Money buys happiness if you spend it on someone else: study

Tom Spears, The Ottawa Citizen
Published: Thursday, March 20, 2008

OTTAWA - Money can't buy happiness, say the experts. But a Canadian psychologist says spending it can make us happier - as long as we spend it on someone else, not on ourselves.

Even giving away as little as $5 gives a measurable boost to our happiness for that day, says the study by Elizabeth Dunn's team at the University of British Columbia, and a colleague at the Harvard Business School.

She and her grad student, Lara Aknin, approached a small company in the Boston area. The boss was planning to give profit-sharing bonuses to employees, but the workers didn't yet know the details.

Then each employee got a cheque for between $3,000 and $8,000 (average $5,000). The psychologists waited a while, giving them time to spend the money.

Some bought motorcycles, some spent on vacations, on gifts, even a swing set for the kids.

"People who spent more of their bonus on others - either on gifts for others or on charitable donations - reported greater happiness," she says. (This is after taking into account how content they were to begin with.)

"In other words, people reaped greater happiness from the bonus if they spent it on others.
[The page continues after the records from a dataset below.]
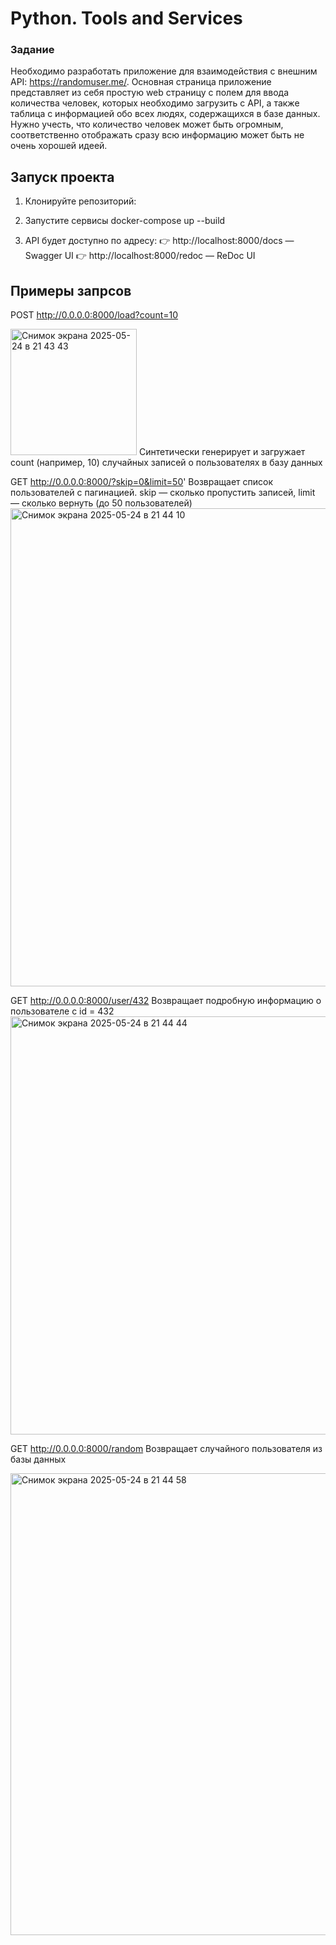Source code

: # Python. Tools and Services
### Задание 
Необходимо разработать приложение для взаимодействия с внешним API: https://randomuser.me/.
Основная страница приложение представляет из себя простую web страницу с полем для ввода количества человек, которых необходимо загрузить с API, а также таблица с информацией обо всех людях, содержащихся в базе данных.
Нужно учесть, что количество человек может быть огромным, соответственно отображать сразу всю информацию может быть не очень хорошей идеей.

## Запуск проекта
1) Клонируйте репозиторий:

2) Запустите сервисы
docker-compose up --build

3) API будет доступно по адресу:
👉 http://localhost:8000/docs — Swagger UI
👉 http://localhost:8000/redoc — ReDoc UI


## Примеры запрсов
POST http://0.0.0.0:8000/load?count=10


<img width="202" alt="Снимок экрана 2025-05-24 в 21 43 43" src="https://github.com/user-attachments/assets/c0c6eeb7-9611-4872-9741-d71c421e8ae3" />
Синтетически генерирует и загружает count (например, 10) случайных записей о пользователях в базу данных


GET http://0.0.0.0:8000/?skip=0&limit=50'
Возвращает список пользователей с пагинацией.
skip — сколько пропустить записей,
limit — сколько вернуть (до 50 пользователей)
<img width="765" alt="Снимок экрана 2025-05-24 в 21 44 10" src="https://github.com/user-attachments/assets/a3d26a09-96fc-456e-999d-94c0c190030d" />



GET http://0.0.0.0:8000/user/432
Возвращает подробную информацию о пользователе с id = 432
<img width="669" alt="Снимок экрана 2025-05-24 в 21 44 44" src="https://github.com/user-attachments/assets/1c5cb014-e0d8-4f6f-b73e-f684101715e2" />



GET  http://0.0.0.0:8000/random
Возвращает случайного пользователя из базы данных

<img width="739" alt="Снимок экрана 2025-05-24 в 21 44 58" src="https://github.com/user-attachments/assets/f1a5ee65-fc9c-4e0b-a886-87dfaa2893af" />
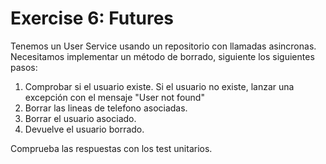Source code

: # Exercise 6: Futures

Tenemos un User Service usando un repositorio con llamadas asincronas. Necesitamos implementar un método de borrado, siguiente los siguientes pasos:

1. Comprobar si el usuario existe.
    Si el usuario no existe, lanzar una excepción con el mensaje "User not found"
2. Borrar las lineas de telefono asociadas.
3. Borrar el usuario asociado.
4. Devuelve el usuario borrado.

Comprueba las respuestas con los test unitarios.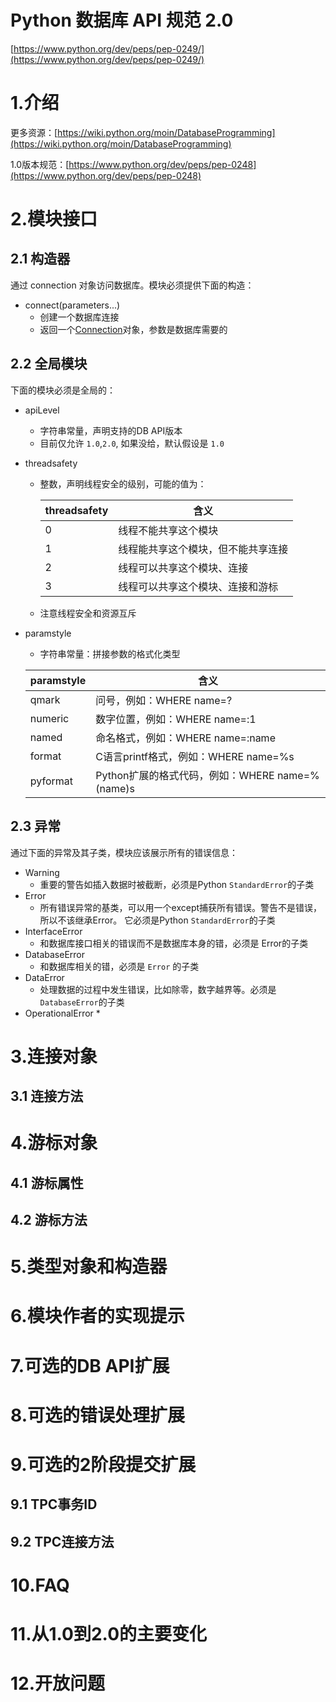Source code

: # Python 数据库 API 规范 2.0

[https://www.python.org/dev/peps/pep-0249/](https://www.python.org/dev/peps/pep-0249/)

# 1.介绍

更多资源：[https://wiki.python.org/moin/DatabaseProgramming](https://wiki.python.org/moin/DatabaseProgramming)

1.0版本规范：[https://www.python.org/dev/peps/pep-0248](https://www.python.org/dev/peps/pep-0248)


# 2.模块接口

## 2.1 构造器

通过 connection 对象访问数据库。模块必须提供下面的构造：

* connect(parameters...)
    * 创建一个数据库连接
    * 返回一个[Connection](#3.连接对象)对象，参数是数据库需要的

## 2.2 全局模块

下面的模块必须是全局的：

* apiLevel
    * 字符串常量，声明支持的DB API版本
    * 目前仅允许 `1.0`,`2.0`, 如果没给，默认假设是 `1.0`

* threadsafety
    * 整数，声明线程安全的级别，可能的值为：

        | threadsafety | 含义 |
        | --- | --- |
        | 0 | 线程不能共享这个模块 |
        | 1 | 线程能共享这个模块，但不能共享连接 |
        | 2 | 线程可以共享这个模块、连接 |
        | 3 | 线程可以共享这个模块、连接和游标 |
        
    * 注意线程安全和资源互斥    

* paramstyle 
    * 字符串常量：拼接参数的格式化类型
    
    | paramstyle | 含义 |
    | --- | --- |
    | qmark | 问号，例如：WHERE name=? |
    | numeric | 数字位置，例如：WHERE name=:1 |
    | named | 命名格式，例如：WHERE name=:name |
    | format | C语言printf格式，例如：WHERE name=%s |
    | pyformat | Python扩展的格式代码，例如：WHERE name=%(name)s |
    
    
## 2.3 异常

通过下面的异常及其子类，模块应该展示所有的错误信息：

* Warning
    * 重要的警告如插入数据时被截断，必须是Python `StandardError`的子类
* Error
    * 所有错误异常的基类，可以用一个except捕获所有错误。警告不是错误，所以不该继承Error。
     它必须是Python `StandardError`的子类
* InterfaceError
    * 和数据库接口相关的错误而不是数据库本身的错，必须是 Error的子类
* DatabaseError
    * 和数据库相关的错，必须是 `Error` 的子类
* DataError
    * 处理数据的过程中发生错误，比如除零，数字越界等。必须是 `DatabaseError`的子类
* OperationalError
    *  

# 3.连接对象

## 3.1 连接方法

# 4.游标对象

## 4.1 游标属性

## 4.2 游标方法

# 5.类型对象和构造器

# 6.模块作者的实现提示

# 7.可选的DB API扩展

# 8.可选的错误处理扩展

# 9.可选的2阶段提交扩展

## 9.1 TPC事务ID

## 9.2 TPC连接方法

# 10.FAQ

# 11.从1.0到2.0的主要变化

# 12.开放问题
 

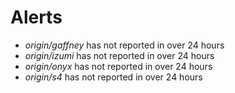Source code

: # Alerts
* *origin/gaffney* has not reported in over 24 hours
* *origin/izumi* has not reported in over 24 hours
* *origin/onyx* has not reported in over 24 hours
* *origin/s4* has not reported in over 24 hours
Whereas spending it on themselves didn't really lead to any benefits," no matter how much money they received.

Lab studies on student volunteers backed up the same findings. (Students given free cash from $5 to $20 were told to spend it on themselves, or on others.)

And the findings held in a random survey of 630 Americans that asked about their level of happiness, their incomes, and how much money they tend to give to charity or spend on gifts.

The study team didn't distinguish between giving to strangers (through charity) and spending on others that the workers knew, such as relatives. A happy feeling that lasts for six to eight weeks, she notes, is a major effect. And the increase in the happiness of these workers showed up as very large.

"I know that it doesn't fit what most people would expect. We actually did a separate study... and found a significant majority of people felt they would be happier spending money on themselves" rather than on others, Ms. Dunn says.

And the religious side of this? That it's better to give than to receive, for instance?

"I'm not a very religious person," she confides. "But there are certain religions that really advocate giving, and religious people do tend to be happier. So perhaps one of the benefits of religion that previous research has documented lies in the tendency to advocate charitable giving."

She's not done yet. She wants to ask "exactly what is causing this effect? Is it that people start to feel better about themselves? Is it that relationships are strengthened? Is is that people are simply spending more time with others? We're just now investigating these studies."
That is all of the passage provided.